RANGER Direct Lending (RDL) has responded to a second public letter from Oaktree Capital Management, rejecting the firm’s advice to hold off on making any changes to its investment management arrangements.
RDL’s board of directors confirmed that it would continue to review the fund’s management, but added that it would seek shareholder approval on any final decision.
“Ranger announced on 29 January that its management engagement committee would be reviewing RDL’s management arrangements,” the letter read.
“Prior to announcing the review, the terms of reference were set in writing to include that any new investment management arrangements for the company would be conditional on shareholder approval, notwithstanding that the appointment of a new investment manager, of itself, does not require shareholder approval.

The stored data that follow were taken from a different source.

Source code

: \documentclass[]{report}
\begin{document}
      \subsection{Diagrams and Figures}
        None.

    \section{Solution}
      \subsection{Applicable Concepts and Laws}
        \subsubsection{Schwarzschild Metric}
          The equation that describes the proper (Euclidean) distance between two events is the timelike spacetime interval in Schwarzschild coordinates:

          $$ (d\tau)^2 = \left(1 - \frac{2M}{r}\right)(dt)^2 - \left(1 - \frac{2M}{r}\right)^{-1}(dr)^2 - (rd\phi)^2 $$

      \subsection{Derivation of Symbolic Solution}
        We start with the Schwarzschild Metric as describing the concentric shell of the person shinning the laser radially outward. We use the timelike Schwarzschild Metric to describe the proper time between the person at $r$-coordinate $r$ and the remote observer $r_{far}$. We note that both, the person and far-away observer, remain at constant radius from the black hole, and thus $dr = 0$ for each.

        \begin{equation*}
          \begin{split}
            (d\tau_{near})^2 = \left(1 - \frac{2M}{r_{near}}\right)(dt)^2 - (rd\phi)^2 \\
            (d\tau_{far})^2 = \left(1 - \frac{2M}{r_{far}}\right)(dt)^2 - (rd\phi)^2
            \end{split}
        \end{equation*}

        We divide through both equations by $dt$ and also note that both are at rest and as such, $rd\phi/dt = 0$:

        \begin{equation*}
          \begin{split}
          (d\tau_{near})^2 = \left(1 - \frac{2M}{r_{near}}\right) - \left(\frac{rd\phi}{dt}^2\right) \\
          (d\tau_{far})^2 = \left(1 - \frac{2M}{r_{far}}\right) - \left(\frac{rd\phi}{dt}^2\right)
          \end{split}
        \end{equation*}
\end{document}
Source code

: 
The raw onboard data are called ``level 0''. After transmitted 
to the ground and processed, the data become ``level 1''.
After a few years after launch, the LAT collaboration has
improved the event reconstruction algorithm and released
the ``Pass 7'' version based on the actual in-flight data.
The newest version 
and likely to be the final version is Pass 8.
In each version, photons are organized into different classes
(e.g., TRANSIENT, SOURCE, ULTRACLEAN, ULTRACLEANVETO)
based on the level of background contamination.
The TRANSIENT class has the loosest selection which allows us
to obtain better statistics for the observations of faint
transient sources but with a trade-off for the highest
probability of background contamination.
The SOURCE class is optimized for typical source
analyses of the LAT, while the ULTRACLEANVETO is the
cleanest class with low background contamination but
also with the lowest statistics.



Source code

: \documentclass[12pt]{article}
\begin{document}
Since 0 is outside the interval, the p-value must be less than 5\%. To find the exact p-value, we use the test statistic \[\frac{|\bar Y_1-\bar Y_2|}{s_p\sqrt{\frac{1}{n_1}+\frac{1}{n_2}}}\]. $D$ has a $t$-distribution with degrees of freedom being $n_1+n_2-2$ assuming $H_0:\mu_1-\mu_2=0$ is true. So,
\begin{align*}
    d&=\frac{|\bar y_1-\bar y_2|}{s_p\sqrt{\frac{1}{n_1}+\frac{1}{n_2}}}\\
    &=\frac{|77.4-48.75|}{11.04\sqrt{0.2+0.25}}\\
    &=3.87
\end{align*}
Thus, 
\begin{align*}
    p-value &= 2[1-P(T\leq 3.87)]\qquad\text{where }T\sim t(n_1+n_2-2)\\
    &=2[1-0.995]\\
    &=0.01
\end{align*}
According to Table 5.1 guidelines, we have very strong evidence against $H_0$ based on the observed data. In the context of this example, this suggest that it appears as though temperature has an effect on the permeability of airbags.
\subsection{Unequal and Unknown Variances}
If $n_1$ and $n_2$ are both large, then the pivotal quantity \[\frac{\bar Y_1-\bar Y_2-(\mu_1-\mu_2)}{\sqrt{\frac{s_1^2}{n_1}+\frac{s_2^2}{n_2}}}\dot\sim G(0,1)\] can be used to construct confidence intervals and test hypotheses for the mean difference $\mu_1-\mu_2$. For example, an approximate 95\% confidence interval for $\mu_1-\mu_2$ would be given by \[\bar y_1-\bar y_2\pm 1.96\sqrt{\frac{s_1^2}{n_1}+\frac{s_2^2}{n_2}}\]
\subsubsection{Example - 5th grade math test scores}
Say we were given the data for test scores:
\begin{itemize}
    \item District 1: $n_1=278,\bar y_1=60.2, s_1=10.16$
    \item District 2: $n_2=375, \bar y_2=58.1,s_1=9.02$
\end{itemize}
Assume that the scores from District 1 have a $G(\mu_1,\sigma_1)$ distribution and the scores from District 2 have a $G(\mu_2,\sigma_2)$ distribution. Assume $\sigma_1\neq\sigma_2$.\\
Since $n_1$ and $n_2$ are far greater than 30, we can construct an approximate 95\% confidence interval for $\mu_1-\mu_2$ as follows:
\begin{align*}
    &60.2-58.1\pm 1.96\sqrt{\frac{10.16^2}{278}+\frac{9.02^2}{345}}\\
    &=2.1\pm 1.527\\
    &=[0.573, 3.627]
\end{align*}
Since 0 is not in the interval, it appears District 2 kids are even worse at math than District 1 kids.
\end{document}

“The board sees no need to change that approach including in the context of the views and shareholding of Oaktree.”
Earlier in the day, Oaktree had called for a full shareholder vote to decide RDL’s future, adding that any investment management changes should also be cleared by the shareholders.
“It would raise significant governance questions if the board were to adopt a new long-term investment management arrangement – thereby locking in new fees and potentially risking disruption to the existing portfolio – without allowing all shareholders a voice on the matter in an open and transparent way,” Oaktree said.
RDL added that a further announcement on management arrangements and investment policy will be made shortly.